*What you have to do*:
Repeat exactly the lines running from the first line of the data to the line containing "MCP Streamable HTTP", both ends included, and nothing else; drop the pictures.

[Data entries]
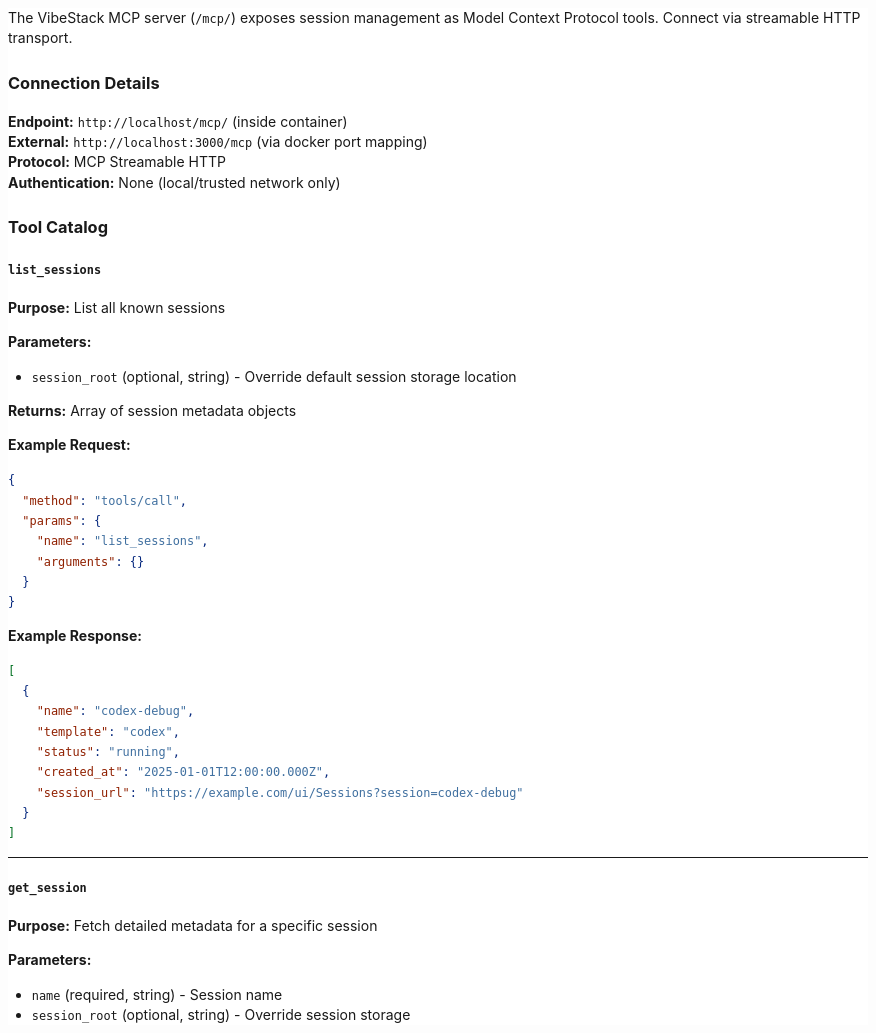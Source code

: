 The VibeStack MCP server (`/mcp/`) exposes session management as Model Context Protocol tools. Connect via streamable HTTP transport.

### Connection Details

**Endpoint:** `http://localhost/mcp/` (inside container)  
**External:** `http://localhost:3000/mcp` (via docker port mapping)  
**Protocol:** MCP Streamable HTTP  
**Authentication:** None (local/trusted network only)

### Tool Catalog


#### `list_sessions`

**Purpose:** List all known sessions

**Parameters:**
- `session_root` (optional, string) - Override default session storage location

**Returns:** Array of session metadata objects

**Example Request:**
```json
{
  "method": "tools/call",
  "params": {
    "name": "list_sessions",
    "arguments": {}
  }
}
```

**Example Response:**
```json
[
  {
    "name": "codex-debug",
    "template": "codex",
    "status": "running",
    "created_at": "2025-01-01T12:00:00.000Z",
    "session_url": "https://example.com/ui/Sessions?session=codex-debug"
  }
]
```

---

#### `get_session`

**Purpose:** Fetch detailed metadata for a specific session

**Parameters:**
- `name` (required, string) - Session name
- `session_root` (optional, string) - Override session storage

*Written reply*:
Source code

: The VibeStack MCP server (`/mcp/`) exposes session management as Model Context Protocol tools. Connect via streamable HTTP transport.

### Connection Details

**Endpoint:** `http://localhost/mcp/` (inside container)  
**External:** `http://localhost:3000/mcp` (via docker port mapping)  
**Protocol:** MCP Streamable HTTP  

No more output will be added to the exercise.